WORK INSTRUCTIONS:
Find every line below where the string "class" shows up, and copy those lines.
*** Opening TASK MATERIAL ***
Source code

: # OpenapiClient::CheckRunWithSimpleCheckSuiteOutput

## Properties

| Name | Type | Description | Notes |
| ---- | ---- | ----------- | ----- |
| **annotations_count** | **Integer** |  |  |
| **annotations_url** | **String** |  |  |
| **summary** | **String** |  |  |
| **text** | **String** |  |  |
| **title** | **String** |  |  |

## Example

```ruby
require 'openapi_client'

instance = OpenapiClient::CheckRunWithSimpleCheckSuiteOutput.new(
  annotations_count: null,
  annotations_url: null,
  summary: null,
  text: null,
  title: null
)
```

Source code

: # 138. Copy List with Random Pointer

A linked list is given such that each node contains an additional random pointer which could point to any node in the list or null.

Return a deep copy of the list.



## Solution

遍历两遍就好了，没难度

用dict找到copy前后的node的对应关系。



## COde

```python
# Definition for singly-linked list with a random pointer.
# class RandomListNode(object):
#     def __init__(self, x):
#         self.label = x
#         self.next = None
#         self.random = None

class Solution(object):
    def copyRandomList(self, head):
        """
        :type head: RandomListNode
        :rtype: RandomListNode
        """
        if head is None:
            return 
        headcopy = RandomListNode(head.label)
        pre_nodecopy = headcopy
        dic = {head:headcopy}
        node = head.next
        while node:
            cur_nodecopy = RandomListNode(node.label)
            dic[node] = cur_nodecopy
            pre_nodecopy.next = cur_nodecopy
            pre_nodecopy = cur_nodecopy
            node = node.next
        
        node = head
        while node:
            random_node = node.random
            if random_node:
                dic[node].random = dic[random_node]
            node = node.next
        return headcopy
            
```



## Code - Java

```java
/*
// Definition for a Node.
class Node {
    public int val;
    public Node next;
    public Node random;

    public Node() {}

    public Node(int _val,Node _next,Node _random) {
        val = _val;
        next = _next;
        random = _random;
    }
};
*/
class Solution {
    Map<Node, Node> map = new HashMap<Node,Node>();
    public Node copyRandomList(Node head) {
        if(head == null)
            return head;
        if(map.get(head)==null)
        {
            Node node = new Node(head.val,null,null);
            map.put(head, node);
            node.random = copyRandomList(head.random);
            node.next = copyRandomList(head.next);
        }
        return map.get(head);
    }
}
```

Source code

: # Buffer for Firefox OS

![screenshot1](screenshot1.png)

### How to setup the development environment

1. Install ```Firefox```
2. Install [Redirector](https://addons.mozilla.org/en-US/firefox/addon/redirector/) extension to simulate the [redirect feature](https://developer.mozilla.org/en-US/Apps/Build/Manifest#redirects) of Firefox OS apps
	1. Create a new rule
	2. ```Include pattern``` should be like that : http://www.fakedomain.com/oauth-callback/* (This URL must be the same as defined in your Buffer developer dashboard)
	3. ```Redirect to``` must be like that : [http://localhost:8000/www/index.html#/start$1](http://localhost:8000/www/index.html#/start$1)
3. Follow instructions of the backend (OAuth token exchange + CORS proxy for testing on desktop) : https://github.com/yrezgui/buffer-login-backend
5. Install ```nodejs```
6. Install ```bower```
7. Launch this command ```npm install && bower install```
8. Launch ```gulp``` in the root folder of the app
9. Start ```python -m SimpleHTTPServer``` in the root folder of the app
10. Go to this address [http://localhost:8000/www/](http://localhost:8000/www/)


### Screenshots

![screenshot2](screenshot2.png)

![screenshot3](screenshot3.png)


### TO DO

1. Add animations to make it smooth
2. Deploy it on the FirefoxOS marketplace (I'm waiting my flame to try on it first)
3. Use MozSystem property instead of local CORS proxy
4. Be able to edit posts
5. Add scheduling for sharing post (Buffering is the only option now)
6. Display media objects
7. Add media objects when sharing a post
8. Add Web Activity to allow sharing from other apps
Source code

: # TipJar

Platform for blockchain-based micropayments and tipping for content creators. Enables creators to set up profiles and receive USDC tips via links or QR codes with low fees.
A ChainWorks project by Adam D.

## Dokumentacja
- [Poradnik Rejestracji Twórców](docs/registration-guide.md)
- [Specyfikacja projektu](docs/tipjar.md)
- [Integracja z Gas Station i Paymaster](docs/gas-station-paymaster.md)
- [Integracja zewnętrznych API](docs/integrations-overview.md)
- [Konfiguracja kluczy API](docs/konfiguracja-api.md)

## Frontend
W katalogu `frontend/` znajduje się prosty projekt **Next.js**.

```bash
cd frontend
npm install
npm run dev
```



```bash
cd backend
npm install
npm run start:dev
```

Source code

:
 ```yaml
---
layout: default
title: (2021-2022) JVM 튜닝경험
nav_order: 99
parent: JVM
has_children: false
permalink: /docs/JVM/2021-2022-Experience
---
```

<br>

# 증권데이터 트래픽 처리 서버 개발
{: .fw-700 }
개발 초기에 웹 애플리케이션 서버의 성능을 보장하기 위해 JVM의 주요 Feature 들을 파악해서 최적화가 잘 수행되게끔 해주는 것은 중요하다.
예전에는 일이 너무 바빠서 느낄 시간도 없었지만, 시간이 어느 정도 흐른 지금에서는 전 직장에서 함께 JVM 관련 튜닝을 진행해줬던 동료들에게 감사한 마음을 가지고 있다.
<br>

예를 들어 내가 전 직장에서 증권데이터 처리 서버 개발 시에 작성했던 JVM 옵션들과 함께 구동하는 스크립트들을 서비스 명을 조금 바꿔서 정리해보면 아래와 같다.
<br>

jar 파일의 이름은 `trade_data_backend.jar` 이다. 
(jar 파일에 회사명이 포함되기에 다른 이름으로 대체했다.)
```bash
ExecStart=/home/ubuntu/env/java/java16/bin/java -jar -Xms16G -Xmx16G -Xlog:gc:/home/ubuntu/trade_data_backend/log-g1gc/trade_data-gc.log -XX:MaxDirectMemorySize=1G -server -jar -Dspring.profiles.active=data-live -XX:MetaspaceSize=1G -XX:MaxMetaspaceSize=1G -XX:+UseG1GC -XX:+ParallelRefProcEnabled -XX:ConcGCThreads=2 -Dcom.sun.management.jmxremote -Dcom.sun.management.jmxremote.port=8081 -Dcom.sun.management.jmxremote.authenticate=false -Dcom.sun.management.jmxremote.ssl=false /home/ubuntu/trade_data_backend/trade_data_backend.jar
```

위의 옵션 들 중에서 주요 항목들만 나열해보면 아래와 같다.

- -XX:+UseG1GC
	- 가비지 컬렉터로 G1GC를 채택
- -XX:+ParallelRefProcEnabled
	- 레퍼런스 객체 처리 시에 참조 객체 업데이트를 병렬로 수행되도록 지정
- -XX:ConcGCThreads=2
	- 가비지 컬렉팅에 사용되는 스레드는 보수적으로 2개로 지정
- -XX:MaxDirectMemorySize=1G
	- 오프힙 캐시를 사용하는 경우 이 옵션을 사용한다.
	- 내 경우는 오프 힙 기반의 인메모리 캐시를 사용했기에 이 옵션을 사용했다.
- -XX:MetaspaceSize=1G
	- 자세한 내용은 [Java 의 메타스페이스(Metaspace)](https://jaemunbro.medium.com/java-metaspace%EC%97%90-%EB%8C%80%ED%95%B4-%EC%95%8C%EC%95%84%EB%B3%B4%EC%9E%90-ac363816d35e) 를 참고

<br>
*** Closing TASK MATERIAL ***
SOLUTION TO THIS TASK:
# class RandomListNode(object):
class Solution(object):
class Node {
class Solution {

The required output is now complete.